DATA SHOWN
════════════════

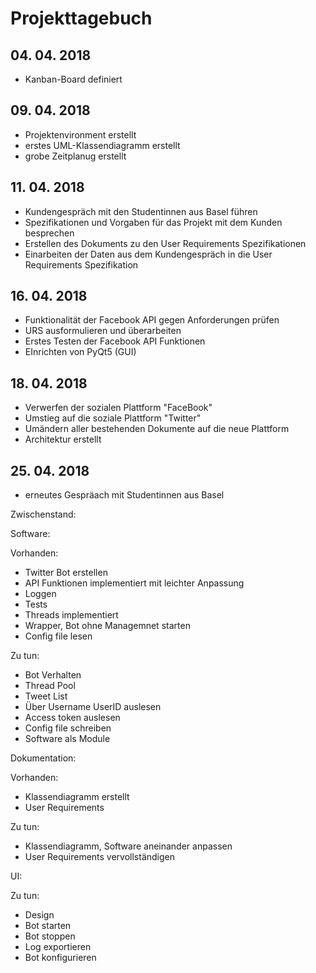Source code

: # Projekttagebuch

## 04. 04. 2018
- Kanban-Board definiert

## 09. 04. 2018
- Projektenvironment erstellt
- erstes UML-Klassendiagramm erstellt
- grobe Zeitplanug erstellt

## 11. 04. 2018
- Kundengespräch mit den Studentinnen aus Basel führen
- Spezifikationen und Vorgaben für das Projekt mit dem Kunden besprechen
- Erstellen des Dokuments zu den User Requirements Spezifikationen
- Einarbeiten der Daten aus dem Kundengespräch in die User Requirements Spezifikation

## 16. 04. 2018
- Funktionalität der Facebook API gegen Anforderungen prüfen
- URS ausformulieren und überarbeiten
- Erstes Testen der Facebook API Funktionen
- EInrichten von PyQt5 (GUI)


## 18. 04. 2018
- Verwerfen der sozialen Plattform "FaceBook"
- Umstieg auf die soziale Plattform "Twitter"
- Umändern aller bestehenden Dokumente auf die neue Plattform
- Architektur erstellt

## 25. 04. 2018
- erneutes Gespräach mit Studentinnen aus Basel

Zwischenstand:

Software:

Vorhanden:

- Twitter Bot erstellen
- API Funktionen implementiert mit leichter Anpassung
- Loggen
- Tests
- Threads implementiert
- Wrapper, Bot ohne Managemnet starten
- Config file lesen

Zu tun:

- Bot Verhalten
- Thread Pool
- Tweet List
- Über Username UserID auslesen
- Access token auslesen
- Config file schreiben
- Software als Module

Dokumentation:

Vorhanden:

- Klassendiagramm erstellt
- User Requirements

Zu tun:

- Klassendiagramm, Software aneinander anpassen
- User Requirements vervollständigen

UI:

Zu tun:

- Design
- Bot starten
- Bot stoppen
- Log exportieren
- Bot konfigurieren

════════════════

REQUIRED ACTION
Set down, from the entries above, exactly the lines from the one with "- erstes UML-Klassendiagramm erstellt" up to and including the one with "- Verwerfen der", and no other lines.

TASK ANSWER
- erstes UML-Klassendiagramm erstellt
- grobe Zeitplanug erstellt

## 11. 04. 2018
- Kundengespräch mit den Studentinnen aus Basel führen
- Spezifikationen und Vorgaben für das Projekt mit dem Kunden besprechen
- Erstellen des Dokuments zu den User Requirements Spezifikationen
- Einarbeiten der Daten aus dem Kundengespräch in die User Requirements Spezifikation

## 16. 04. 2018
- Funktionalität der Facebook API gegen Anforderungen prüfen
- URS ausformulieren und überarbeiten
- Erstes Testen der Facebook API Funktionen
- EInrichten von PyQt5 (GUI)


## 18. 04. 2018
- Verwerfen der sozialen Plattform "FaceBook"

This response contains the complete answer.